* [EXERCISE BRIEF]: Please look for the string "năng" below and report every line in which it occurs.

---- DATASET CONTENT

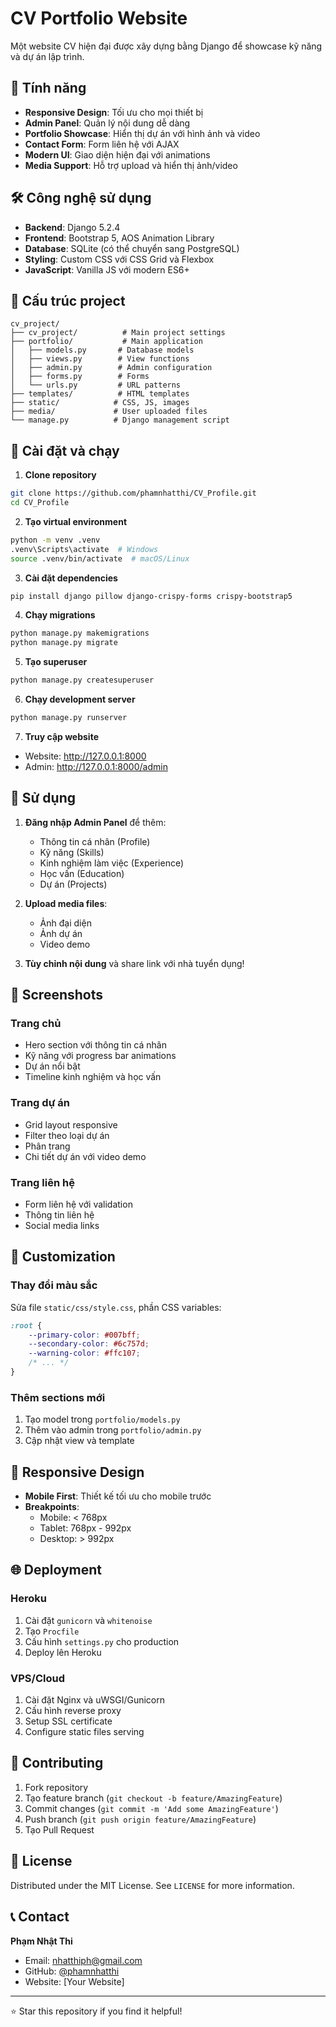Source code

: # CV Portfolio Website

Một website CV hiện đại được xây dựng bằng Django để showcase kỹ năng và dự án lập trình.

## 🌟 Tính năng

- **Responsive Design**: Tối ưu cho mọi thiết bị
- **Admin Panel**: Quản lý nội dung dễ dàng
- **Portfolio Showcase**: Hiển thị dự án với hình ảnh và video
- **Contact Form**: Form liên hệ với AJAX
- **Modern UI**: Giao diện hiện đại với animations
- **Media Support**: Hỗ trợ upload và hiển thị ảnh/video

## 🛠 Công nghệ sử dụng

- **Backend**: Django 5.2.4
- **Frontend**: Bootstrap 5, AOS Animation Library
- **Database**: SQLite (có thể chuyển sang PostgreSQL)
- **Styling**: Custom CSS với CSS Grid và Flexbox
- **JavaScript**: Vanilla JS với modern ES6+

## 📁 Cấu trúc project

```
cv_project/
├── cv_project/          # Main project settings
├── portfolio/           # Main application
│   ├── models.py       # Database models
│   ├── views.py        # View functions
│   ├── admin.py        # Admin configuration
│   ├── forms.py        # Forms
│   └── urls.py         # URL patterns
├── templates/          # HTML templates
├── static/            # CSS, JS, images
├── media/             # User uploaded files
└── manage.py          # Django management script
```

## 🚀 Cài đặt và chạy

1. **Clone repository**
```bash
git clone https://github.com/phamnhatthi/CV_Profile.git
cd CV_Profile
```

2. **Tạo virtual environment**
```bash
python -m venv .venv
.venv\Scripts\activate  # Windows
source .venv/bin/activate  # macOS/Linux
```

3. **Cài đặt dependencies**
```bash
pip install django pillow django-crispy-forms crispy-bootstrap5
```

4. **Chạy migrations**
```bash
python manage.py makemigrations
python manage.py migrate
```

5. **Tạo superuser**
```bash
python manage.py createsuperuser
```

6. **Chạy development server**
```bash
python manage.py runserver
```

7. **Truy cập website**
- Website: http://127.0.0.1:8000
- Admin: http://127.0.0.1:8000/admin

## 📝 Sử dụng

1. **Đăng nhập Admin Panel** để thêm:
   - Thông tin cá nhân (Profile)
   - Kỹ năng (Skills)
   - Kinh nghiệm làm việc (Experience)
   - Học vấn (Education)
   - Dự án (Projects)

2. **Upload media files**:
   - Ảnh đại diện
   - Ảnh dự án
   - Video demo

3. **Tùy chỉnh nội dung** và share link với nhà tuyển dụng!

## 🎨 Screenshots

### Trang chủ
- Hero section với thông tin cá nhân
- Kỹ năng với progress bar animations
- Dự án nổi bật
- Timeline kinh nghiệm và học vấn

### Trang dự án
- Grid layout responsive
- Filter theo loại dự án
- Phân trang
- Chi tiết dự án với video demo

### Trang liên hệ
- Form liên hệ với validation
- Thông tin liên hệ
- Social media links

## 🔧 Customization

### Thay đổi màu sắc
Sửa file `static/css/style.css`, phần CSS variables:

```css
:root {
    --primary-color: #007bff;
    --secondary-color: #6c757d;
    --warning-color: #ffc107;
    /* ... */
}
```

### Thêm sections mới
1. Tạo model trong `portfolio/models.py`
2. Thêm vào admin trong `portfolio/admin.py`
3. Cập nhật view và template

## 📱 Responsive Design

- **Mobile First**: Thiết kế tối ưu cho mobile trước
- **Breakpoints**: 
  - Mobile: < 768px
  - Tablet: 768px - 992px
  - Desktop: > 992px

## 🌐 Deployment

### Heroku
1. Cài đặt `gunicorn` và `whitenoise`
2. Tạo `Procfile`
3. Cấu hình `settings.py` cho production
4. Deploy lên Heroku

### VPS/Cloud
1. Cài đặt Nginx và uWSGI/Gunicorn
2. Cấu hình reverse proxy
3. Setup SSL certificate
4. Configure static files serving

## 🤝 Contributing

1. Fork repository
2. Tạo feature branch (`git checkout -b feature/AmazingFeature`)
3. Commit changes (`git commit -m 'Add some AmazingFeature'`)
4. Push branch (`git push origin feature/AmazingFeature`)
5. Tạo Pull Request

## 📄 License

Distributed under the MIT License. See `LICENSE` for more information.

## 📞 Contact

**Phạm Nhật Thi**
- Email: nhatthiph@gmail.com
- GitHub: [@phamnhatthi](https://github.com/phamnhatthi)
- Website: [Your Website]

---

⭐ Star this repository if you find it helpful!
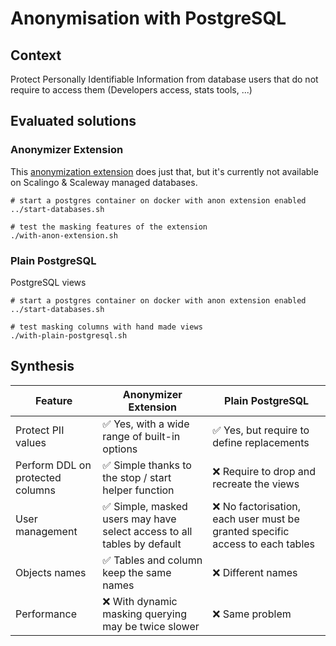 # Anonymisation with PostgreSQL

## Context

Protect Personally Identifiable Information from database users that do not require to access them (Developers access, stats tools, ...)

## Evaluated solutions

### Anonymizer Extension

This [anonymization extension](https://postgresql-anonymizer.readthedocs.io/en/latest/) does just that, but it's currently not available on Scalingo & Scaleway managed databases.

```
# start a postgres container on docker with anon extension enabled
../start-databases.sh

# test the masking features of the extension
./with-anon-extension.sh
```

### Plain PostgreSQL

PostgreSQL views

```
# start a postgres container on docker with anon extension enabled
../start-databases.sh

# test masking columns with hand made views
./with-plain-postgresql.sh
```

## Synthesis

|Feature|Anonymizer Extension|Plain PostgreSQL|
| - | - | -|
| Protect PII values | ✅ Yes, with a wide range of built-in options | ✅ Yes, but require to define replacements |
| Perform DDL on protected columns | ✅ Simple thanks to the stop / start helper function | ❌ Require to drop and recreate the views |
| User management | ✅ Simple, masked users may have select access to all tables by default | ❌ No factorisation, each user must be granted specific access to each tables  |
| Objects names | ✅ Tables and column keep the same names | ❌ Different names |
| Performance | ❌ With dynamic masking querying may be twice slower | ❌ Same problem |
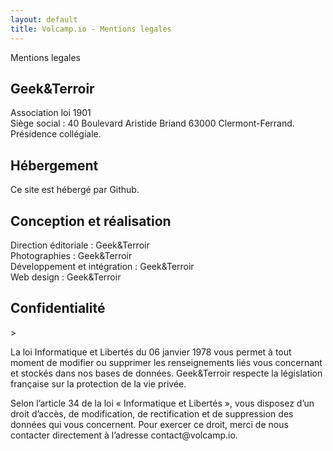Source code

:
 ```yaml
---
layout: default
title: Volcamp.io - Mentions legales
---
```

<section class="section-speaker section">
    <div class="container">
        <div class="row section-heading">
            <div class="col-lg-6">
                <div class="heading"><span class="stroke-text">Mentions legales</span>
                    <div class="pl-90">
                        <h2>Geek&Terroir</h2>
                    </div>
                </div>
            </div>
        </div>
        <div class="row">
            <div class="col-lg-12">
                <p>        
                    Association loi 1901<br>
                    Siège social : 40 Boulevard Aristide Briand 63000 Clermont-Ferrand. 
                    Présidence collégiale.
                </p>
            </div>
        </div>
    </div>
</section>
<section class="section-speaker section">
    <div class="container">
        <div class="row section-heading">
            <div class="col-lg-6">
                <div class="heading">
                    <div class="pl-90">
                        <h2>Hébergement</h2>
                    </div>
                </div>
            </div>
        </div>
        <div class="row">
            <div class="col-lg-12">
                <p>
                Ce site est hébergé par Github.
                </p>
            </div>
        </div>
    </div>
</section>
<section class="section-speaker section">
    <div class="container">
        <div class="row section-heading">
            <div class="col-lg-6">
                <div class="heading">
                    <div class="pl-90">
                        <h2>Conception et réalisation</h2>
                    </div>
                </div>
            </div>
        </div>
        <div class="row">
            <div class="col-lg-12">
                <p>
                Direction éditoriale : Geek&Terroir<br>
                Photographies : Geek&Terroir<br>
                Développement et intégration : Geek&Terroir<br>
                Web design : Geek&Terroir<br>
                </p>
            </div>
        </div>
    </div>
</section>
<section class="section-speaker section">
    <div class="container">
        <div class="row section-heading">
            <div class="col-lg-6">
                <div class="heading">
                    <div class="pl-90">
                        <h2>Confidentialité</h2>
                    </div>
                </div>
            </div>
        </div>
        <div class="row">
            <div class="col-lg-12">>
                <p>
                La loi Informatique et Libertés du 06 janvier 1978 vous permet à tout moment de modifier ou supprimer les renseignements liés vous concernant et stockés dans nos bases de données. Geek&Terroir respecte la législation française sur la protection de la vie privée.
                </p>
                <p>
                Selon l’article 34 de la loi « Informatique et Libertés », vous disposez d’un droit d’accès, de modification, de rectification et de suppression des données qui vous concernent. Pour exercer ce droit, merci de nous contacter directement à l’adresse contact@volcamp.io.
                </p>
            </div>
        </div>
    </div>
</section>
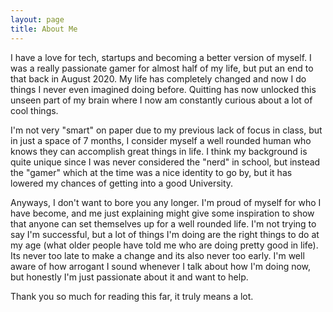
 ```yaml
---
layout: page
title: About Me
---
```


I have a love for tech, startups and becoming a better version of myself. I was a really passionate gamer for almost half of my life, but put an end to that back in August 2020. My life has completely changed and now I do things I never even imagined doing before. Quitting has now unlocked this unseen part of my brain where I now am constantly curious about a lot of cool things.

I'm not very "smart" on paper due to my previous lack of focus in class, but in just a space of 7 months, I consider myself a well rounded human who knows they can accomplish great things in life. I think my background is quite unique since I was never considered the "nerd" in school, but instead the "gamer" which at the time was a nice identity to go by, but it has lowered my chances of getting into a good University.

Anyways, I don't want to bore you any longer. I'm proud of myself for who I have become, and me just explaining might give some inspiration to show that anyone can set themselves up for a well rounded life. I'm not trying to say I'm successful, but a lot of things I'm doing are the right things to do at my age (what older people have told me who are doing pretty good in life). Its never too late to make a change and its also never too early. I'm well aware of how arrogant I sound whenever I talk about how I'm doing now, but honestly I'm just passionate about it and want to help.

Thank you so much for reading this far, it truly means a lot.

--------
---- DATASET CONTENT

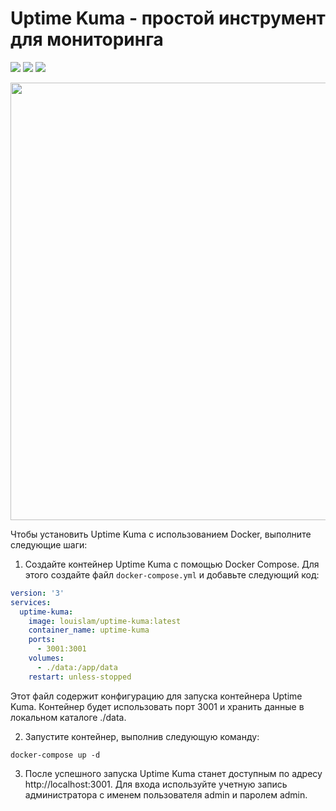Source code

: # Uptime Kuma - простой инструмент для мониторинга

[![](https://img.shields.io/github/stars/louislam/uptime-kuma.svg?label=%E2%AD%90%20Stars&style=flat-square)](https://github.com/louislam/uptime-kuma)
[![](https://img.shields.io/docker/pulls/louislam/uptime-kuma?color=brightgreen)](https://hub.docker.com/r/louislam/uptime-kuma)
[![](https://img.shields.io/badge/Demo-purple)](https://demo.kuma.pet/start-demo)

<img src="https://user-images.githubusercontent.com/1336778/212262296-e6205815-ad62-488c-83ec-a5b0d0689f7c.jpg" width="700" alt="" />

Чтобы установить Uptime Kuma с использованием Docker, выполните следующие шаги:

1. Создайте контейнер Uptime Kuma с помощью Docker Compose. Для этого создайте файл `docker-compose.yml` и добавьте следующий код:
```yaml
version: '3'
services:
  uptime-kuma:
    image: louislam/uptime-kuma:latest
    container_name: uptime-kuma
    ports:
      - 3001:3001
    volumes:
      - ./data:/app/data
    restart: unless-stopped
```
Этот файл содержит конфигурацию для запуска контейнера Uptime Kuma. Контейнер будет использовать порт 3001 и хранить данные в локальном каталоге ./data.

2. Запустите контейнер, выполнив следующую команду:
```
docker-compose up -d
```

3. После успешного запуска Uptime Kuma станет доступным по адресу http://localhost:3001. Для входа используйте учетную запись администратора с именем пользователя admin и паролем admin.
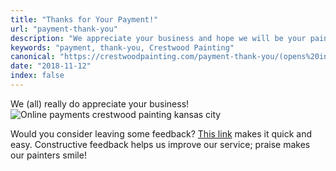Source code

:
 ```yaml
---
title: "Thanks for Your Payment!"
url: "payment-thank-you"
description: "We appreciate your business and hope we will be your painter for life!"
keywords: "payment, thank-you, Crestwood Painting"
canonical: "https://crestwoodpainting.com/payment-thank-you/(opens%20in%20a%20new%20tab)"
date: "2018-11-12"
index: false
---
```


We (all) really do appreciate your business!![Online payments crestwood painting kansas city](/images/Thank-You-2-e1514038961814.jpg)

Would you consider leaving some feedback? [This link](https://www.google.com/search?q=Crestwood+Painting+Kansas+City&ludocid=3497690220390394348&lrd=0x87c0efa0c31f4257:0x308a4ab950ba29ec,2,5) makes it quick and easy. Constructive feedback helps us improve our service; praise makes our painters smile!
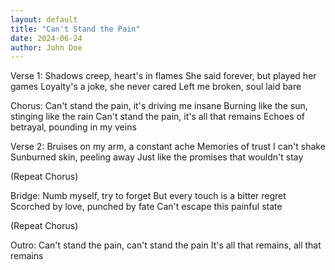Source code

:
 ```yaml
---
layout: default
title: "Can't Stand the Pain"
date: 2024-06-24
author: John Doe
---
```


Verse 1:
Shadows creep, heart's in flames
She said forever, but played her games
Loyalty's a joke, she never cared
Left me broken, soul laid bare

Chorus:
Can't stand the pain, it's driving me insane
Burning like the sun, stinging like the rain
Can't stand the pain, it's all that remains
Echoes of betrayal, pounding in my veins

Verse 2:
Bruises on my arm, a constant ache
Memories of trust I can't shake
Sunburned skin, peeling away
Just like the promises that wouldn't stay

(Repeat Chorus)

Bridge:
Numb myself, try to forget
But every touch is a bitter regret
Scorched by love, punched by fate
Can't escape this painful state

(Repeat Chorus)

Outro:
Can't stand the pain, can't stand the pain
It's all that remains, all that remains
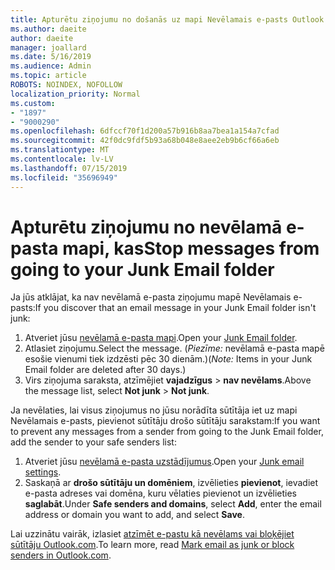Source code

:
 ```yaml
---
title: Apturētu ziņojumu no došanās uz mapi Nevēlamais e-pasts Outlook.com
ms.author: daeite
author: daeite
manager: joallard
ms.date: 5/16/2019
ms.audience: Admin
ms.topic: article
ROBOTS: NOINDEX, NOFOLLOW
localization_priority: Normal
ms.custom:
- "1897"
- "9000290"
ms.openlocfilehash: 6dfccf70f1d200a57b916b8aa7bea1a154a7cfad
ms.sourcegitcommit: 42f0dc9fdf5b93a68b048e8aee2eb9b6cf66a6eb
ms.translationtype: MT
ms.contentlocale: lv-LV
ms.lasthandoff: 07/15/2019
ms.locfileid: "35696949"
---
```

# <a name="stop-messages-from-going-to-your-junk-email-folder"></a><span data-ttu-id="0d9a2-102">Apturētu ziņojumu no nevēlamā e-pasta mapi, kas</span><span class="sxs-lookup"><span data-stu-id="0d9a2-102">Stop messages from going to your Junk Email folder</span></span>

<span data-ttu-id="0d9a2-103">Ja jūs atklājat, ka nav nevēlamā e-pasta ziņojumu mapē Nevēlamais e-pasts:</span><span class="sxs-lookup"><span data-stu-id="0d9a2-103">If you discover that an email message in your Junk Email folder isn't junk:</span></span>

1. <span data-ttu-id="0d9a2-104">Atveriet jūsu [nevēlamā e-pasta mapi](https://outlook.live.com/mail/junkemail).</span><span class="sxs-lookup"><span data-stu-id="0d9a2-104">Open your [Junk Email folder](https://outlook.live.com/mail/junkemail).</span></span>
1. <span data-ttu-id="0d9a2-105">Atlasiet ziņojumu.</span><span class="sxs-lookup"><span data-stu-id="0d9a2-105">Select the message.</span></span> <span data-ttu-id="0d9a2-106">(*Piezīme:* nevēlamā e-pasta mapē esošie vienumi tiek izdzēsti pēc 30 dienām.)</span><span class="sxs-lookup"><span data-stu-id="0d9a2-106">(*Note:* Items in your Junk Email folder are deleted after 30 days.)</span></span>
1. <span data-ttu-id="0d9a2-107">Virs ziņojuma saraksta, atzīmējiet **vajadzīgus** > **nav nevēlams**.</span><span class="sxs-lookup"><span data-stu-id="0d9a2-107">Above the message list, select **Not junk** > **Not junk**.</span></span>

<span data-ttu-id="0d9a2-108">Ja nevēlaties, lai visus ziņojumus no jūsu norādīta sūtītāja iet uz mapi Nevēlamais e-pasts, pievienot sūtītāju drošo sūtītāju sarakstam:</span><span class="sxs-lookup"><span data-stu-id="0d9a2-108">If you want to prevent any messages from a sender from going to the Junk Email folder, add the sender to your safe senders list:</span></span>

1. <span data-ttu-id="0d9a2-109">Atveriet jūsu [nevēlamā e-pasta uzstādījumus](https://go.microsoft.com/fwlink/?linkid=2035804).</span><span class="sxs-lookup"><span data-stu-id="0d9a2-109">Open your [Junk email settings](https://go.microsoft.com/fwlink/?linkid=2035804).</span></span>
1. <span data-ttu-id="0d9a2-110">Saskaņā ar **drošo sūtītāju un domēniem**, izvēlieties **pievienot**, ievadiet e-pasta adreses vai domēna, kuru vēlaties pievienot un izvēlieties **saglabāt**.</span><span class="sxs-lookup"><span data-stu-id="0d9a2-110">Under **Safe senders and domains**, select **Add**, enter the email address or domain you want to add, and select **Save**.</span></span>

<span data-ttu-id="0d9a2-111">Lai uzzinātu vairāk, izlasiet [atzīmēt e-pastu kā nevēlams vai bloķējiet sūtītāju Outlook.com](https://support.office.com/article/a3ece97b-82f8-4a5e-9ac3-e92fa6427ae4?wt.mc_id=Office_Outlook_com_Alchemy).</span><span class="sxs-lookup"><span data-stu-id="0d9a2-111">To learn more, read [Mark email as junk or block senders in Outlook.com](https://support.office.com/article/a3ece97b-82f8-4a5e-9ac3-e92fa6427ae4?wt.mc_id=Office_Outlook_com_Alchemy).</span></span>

--------

* [TASK RESULT]:
Một website CV hiện đại được xây dựng bằng Django để showcase kỹ năng và dự án lập trình.
## 🌟 Tính năng
   - Kỹ năng (Skills)
- Kỹ năng với progress bar animations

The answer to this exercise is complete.